- [WHAT IS BEING ASKED]: Which lines below mention "DataOciOspGatewayAddressRuleAddressList"? Pick each one out.

* * *

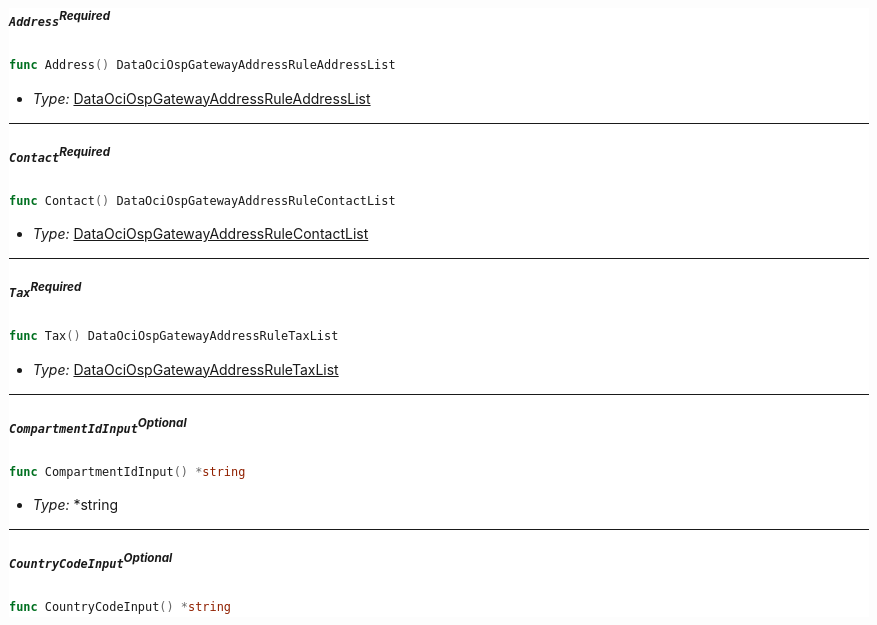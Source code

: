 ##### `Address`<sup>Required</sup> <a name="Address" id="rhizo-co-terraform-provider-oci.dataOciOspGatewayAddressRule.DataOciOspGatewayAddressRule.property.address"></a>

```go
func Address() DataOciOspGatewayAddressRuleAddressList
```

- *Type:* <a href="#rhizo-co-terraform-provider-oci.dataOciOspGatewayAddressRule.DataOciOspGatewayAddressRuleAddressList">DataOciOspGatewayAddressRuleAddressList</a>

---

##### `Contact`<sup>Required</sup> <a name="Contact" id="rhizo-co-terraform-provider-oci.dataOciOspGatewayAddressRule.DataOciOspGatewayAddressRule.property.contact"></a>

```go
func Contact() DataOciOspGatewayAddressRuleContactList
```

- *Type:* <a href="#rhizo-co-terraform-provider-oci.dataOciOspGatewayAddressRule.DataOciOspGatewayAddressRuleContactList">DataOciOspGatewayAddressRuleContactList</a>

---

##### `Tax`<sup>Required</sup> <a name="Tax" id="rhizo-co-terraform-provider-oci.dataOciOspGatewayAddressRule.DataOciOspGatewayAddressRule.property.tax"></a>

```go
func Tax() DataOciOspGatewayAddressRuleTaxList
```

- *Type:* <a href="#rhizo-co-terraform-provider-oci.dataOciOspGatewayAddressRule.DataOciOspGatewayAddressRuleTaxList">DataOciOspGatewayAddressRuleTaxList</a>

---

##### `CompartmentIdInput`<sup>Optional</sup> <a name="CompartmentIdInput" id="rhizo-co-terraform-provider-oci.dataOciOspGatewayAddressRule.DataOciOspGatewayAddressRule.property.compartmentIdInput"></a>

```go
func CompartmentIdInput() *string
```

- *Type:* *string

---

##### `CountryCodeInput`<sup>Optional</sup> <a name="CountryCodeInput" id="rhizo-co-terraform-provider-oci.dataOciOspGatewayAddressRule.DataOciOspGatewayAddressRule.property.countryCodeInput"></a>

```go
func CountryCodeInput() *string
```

* * *

- [RESULT]:
func Address() DataOciOspGatewayAddressRuleAddressList
- *Type:* <a href="#rhizo-co-terraform-provider-oci.dataOciOspGatewayAddressRule.DataOciOspGatewayAddressRuleAddressList">DataOciOspGatewayAddressRuleAddressList</a>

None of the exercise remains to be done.